*** The input ***

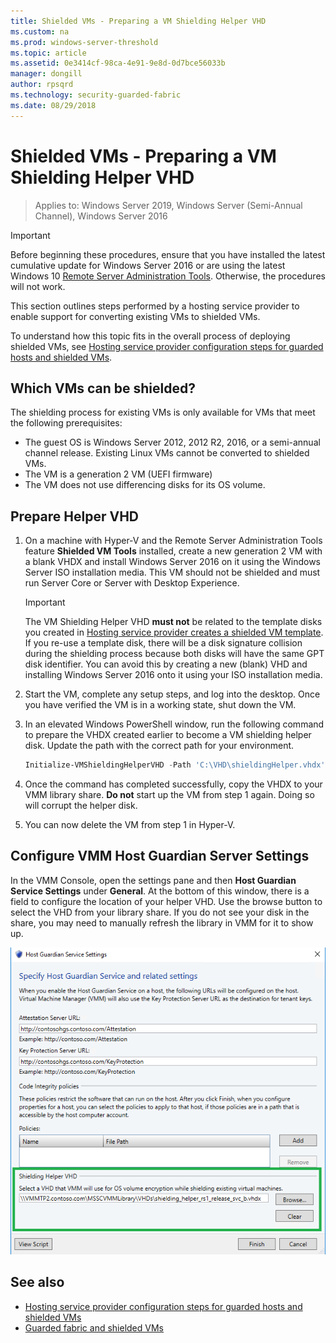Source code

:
 ```yaml
---
title: Shielded VMs - Preparing a VM Shielding Helper VHD
ms.custom: na
ms.prod: windows-server-threshold
ms.topic: article
ms.assetid: 0e3414cf-98ca-4e91-9e8d-0d7bce56033b
manager: dongill
author: rpsqrd
ms.technology: security-guarded-fabric
ms.date: 08/29/2018
---
```


# Shielded VMs - Preparing a VM Shielding Helper VHD

>Applies to: Windows Server 2019, Windows Server (Semi-Annual Channel), Windows Server 2016

> [!IMPORTANT]
> Before beginning these procedures, ensure that you have installed the latest cumulative update for Windows Server 2016 or are using the latest Windows 10 [Remote Server Administration Tools](https://www.microsoft.com/en-us/download/details.aspx?id=45520). Otherwise, the procedures will not work. 

This section outlines steps performed by a hosting service provider to enable support for converting existing VMs to shielded VMs.

To understand how this topic fits in the overall process of deploying shielded VMs, see [Hosting service provider configuration steps for guarded hosts and shielded VMs](guarded-fabric-configuration-scenarios-for-shielded-vms-overview.md).

## Which VMs can be shielded?

The shielding process for existing VMs is only available for VMs that meet the following prerequisites:

- The guest OS is Windows Server 2012, 2012 R2, 2016, or a semi-annual channel release. Existing Linux VMs cannot be converted to shielded VMs.
- The VM is a generation 2 VM (UEFI firmware)
- The VM does not use differencing disks for its OS volume.

## Prepare Helper VHD

1.  On a machine with Hyper-V and the Remote Server Administration Tools feature **Shielded VM Tools** installed, create a new generation 2 VM with a blank VHDX and install Windows Server 2016 on it using the Windows Server ISO installation media. This VM should not be shielded and must run Server Core or Server with Desktop Experience.

    > [!IMPORTANT]
    > The VM Shielding Helper VHD **must not** be related to the template disks you created in [Hosting service provider creates a shielded VM template](guarded-fabric-create-a-shielded-vm-template.md). If you re-use a template disk, there will be a disk signature collision during the shielding process because both disks will have the same GPT disk identifier. You can avoid this by creating a new (blank) VHD and installing Windows Server 2016 onto it using your ISO installation media.

2.  Start the VM, complete any setup steps, and log into the desktop. Once you have verified the VM is in a working state, shut down the VM.

3.  In an elevated Windows PowerShell window, run the following command to prepare the VHDX created earlier to become a VM shielding helper disk. Update the path with the correct path for your environment.

    ```powershell
    Initialize-VMShieldingHelperVHD -Path 'C:\VHD\shieldingHelper.vhdx'
    ```

4.  Once the command has completed successfully, copy the VHDX to your VMM library share. **Do not** start up the VM from step 1 again. Doing so will corrupt the helper disk.

5.  You can now delete the VM from step 1 in Hyper-V.

## Configure VMM Host Guardian Server Settings

In the VMM Console, open the settings pane and then **Host Guardian Service Settings** under **General**. At the bottom of this window, there is a field to configure the location of your helper VHD. Use the browse button to select the VHD from your library share. If you do not see your disk in the share, you may need to manually refresh the library in VMM for it to show up.

![VMM - Host Guardian Service Settings](../media/Guarded-Fabric-Shielded-VM/guarded-host-vmm-hgs-settings-01.png)

## See also

- [Hosting service provider configuration steps for guarded hosts and shielded VMs](guarded-fabric-configuration-scenarios-for-shielded-vms-overview.md)
- [Guarded fabric and shielded VMs](guarded-fabric-and-shielded-vms-top-node.md)
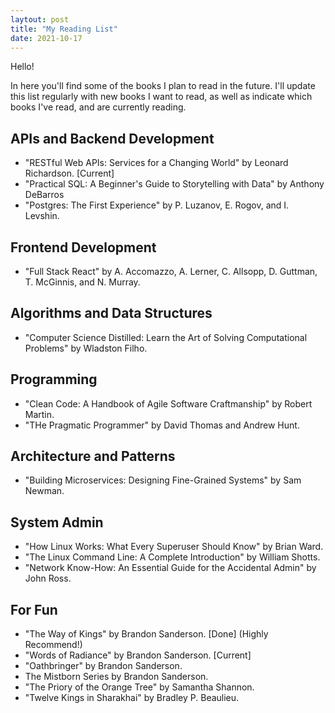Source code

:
 ```yaml
---
laytout: post
title: "My Reading List"
date: 2021-10-17
---
```


Hello!

In here you'll find some of the books I plan to read in the future. I'll update this list regularly with new books I want to read, as well as indicate which books I've read, and are currently reading.

## APIs and Backend Development
- "RESTful Web APIs: Services for a Changing World" by  Leonard Richardson. [Current]
- "Practical SQL: A Beginner's Guide to Storytelling with Data" by Anthony DeBarros
- "Postgres: The First Experience" by P. Luzanov, E. Rogov, and I. Levshin.

## Frontend Development
- "Full Stack React" by A. Accomazzo, A. Lerner, C. Allsopp, D. Guttman, T. McGinnis, and N. Murray.

## Algorithms and Data Structures
- "Computer Science Distilled: Learn the Art of Solving Computational Problems" by Wladston Filho.


## Programming
- "Clean Code: A Handbook of Agile Software Craftmanship" by Robert Martin.
- "THe Pragmatic Programmer" by David Thomas and Andrew Hunt.

## Architecture and Patterns
- "Building Microservices: Designing Fine-Grained Systems" by Sam Newman.

## System Admin
- "How Linux Works: What Every Superuser Should Know" by Brian Ward.
- "The Linux Command Line: A Complete Introduction" by William Shotts.
- "Network Know-How: An Essential Guide for the Accidental Admin" by John Ross.

## For Fun
- "The Way of Kings" by Brandon Sanderson. [Done] (Highly Recommend!)
- "Words of Radiance" by Brandon Sanderson. [Current]
- "Oathbringer" by Brandon Sanderson.
- The Mistborn Series by Brandon Sanderson.
- "The Priory of the Orange Tree" by Samantha Shannon.
- "Twelve Kings in Sharakhai" by Bradley P. Beaulieu.


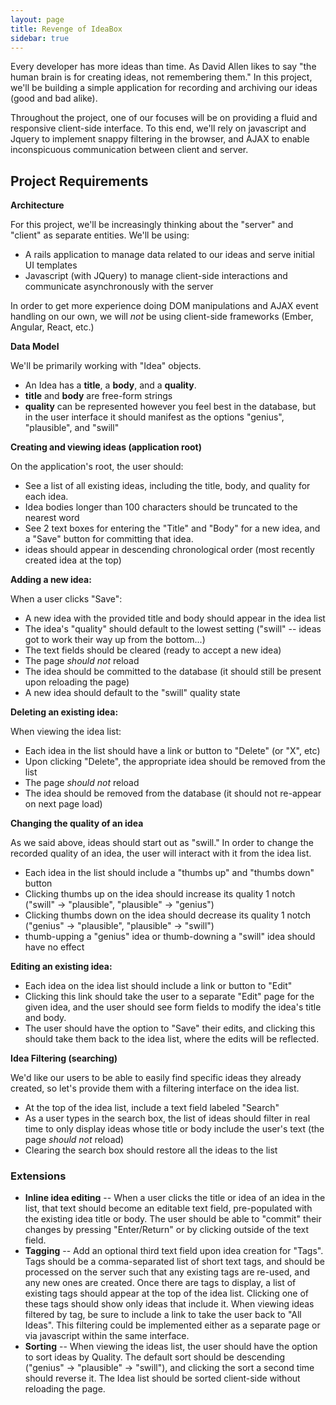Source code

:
 ```yaml
---
layout: page
title: Revenge of IdeaBox
sidebar: true
---
```


Every developer has more ideas than time. As David Allen likes to say "the
human brain is for creating ideas, not remembering them." In this project,
we'll be building a simple application for recording and archiving our ideas
(good and bad alike).

Throughout the project, one of our focuses will be on providing a fluid and responsive
client-side interface. To this end, we'll rely on javascript and Jquery
to implement snappy filtering in the browser, and AJAX to enable
inconspicuous communication between client and server.

## Project Requirements

__Architecture__

For this project, we'll be increasingly thinking about the "server" and "client"
as separate entities. We'll be using:

* A rails application to manage data related to our ideas and serve
  initial UI templates
* Javascript (with JQuery) to manage client-side interactions and communicate
  asynchronously with the server

In order to get more experience doing DOM manipulations and AJAX event handling on our own,
we will _not_ be using client-side frameworks (Ember, Angular, React, etc.)

__Data Model__

We'll be primarily working with "Idea" objects.

* An Idea has a __title__, a __body__, and a __quality__.
* __title__ and __body__ are free-form strings
* __quality__ can be represented however you feel best in the database,
  but in the user interface it should manifest as the options "genius", "plausible", and "swill"

__Creating and viewing ideas (application root)__

On the application's root, the user should:

* See a list of all existing ideas, including the title, body, and quality for each idea.
* Idea bodies longer than 100 characters should be truncated to the nearest word
* See 2 text boxes for entering the "Title" and "Body" for a new idea,
  and a "Save" button for committing that idea. 
* ideas should appear in descending chronological order (most recently created
  idea at the top)

__Adding a new idea:__

When a user clicks "Save":

* A new idea with the provided title and body should appear in the idea list
* The idea's "quality" should default to the lowest setting ("swill" -- ideas got to
  work their way up from the bottom...)
* The text fields should be cleared (ready to accept a new idea)
* The page _should not_ reload
* The idea should be committed to the database (it should still be present upon reloading the page)
* A new idea should default to the "swill" quality state

__Deleting an existing idea:__

When viewing the idea list:

* Each idea in the list should have a link or button to "Delete" (or "X", etc)
* Upon clicking "Delete", the appropriate idea should be removed from the list
* The page _should not_ reload
* The idea should be removed from the database (it should not re-appear on next page load)

__Changing the quality of an idea__

As we said above, ideas should start out as "swill." In order to change the
recorded quality of an idea, the user will interact with it from the idea list.

* Each idea in the list should include a "thumbs up" and "thumbs down" button
* Clicking thumbs up on the idea should increase its quality 1 notch ("swill" -> "plausible",
  "plausible" -> "genius")
* Clicking thumbs down on the idea should decrease its quality 1 notch ("genius" -> "plausible",
  "plausible" -> "swill")
* thumb-upping a "genius" idea or thumb-downing a "swill" idea should have no effect

__Editing an existing idea:__

* Each idea on the idea list should include a link or button to "Edit"
* Clicking this link should take the user to a separate "Edit" page for the given
  idea, and the user should see form fields to modify the idea's title and body.
* The user should have the option to "Save" their edits, and clicking this should
  take them back to the idea list, where the edits will be reflected.

__Idea Filtering (searching)__

We'd like our users to be able to easily find specific ideas they already created, so
let's provide them with a filtering interface on the idea list.

* At the top of the idea list, include a text field labeled "Search"
* As a user types in the search box, the list of ideas should filter in real
  time to only display ideas whose title or body include the user's text (the page _should not_ reload)
* Clearing the search box should restore all the ideas to the list

### Extensions

* __Inline idea editing__ -- When a user clicks the title or idea of an idea in the list, that text should become an editable text field,
  pre-populated with the existing idea title or body. The user should be able to "commit" their changes by pressing "Enter/Return" or by
  clicking outside of the text field.
* __Tagging__ -- Add an optional third text field upon idea creation for "Tags". Tags should be a
  comma-separated list of short text tags, and should be processed on the server
  such that any existing tags are re-used, and any new ones are created. Once there are
  tags to display, a list of existing tags should appear at the top of the idea list.
  Clicking one of these tags should show only ideas that include it. When viewing ideas
  filtered by tag, be sure to include a link to take the user back to "All Ideas". This
  filtering could be implemented either as a separate page or via javascript within the
  same interface.
* __Sorting__ -- When viewing the ideas list, the user should have the option to sort
  ideas by Quality. The default sort should be descending ("genius" -> "plausible" -> "swill"),
  and clicking the sort a second time should reverse it. The Idea list should
  be sorted client-side without reloading the page.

*** End of The input ***

Line count for the word "genius": please state how many lines of the records above contain it, and nothing else.

§ **Written answer**:
5